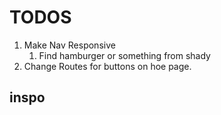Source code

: # TODOS

1. Make Nav Responsive
   1. Find hamburger or something from shady
2. Change Routes for buttons on hoe page.

## inspo

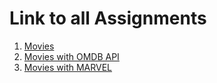 # Link to all Assignments

1. [Movies](https://github.com/premrobosoft/Movies)
2. [Movies with OMDB API](https://github.com/premrobosoft/Movies/tree/movie-omdb-api)
2. [Movies with MARVEL](https://github.com/premrobosoft/Movies/tree/marvel)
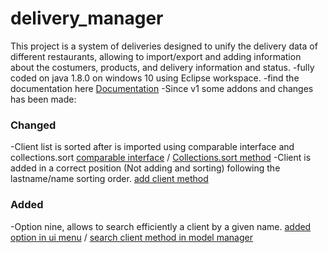 # delivery_manager
This project is a system of deliveries designed to unify the delivery data of different restaurants, allowing to import/export and adding information about the costumers, products, and delivery information and status. 
-fully coded on java 1.8.0 on windows 10 using Eclipse workspace.
-find the documentation here [Documentation](doc/deliveryClassDiagram.pdf)
-Since v1 some addons and changes has been made:
### Changed
-Client list is sorted after is imported using comparable interface and collections.sort [comparable  interface](src\model\Client.java)  / [Collections.sort method](src\model\Manager.java)
-Client is added in a correct position (Not adding and sorting) following the lastname/name sorting order. [add client method](src\model\Manager.java) 
### Added
-Option nine, allows to search efficiently a client by a given name. [added option in ui menu](src\ui\Menu.java) / [search client method in model manager](src\model\Manager.java)
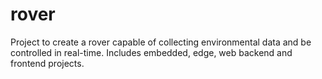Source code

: # rover
Project to create a rover capable of collecting environmental data and be controlled in real-time.
Includes embedded, edge, web backend and frontend projects.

-=-=-=-=-

Report every line in the data that holds "premrobosoft", copying each one.

## Final answer
1. [Movies](https://github.com/premrobosoft/Movies)
2. [Movies with OMDB API](https://github.com/premrobosoft/Movies/tree/movie-omdb-api)
2. [Movies with MARVEL](https://github.com/premrobosoft/Movies/tree/marvel)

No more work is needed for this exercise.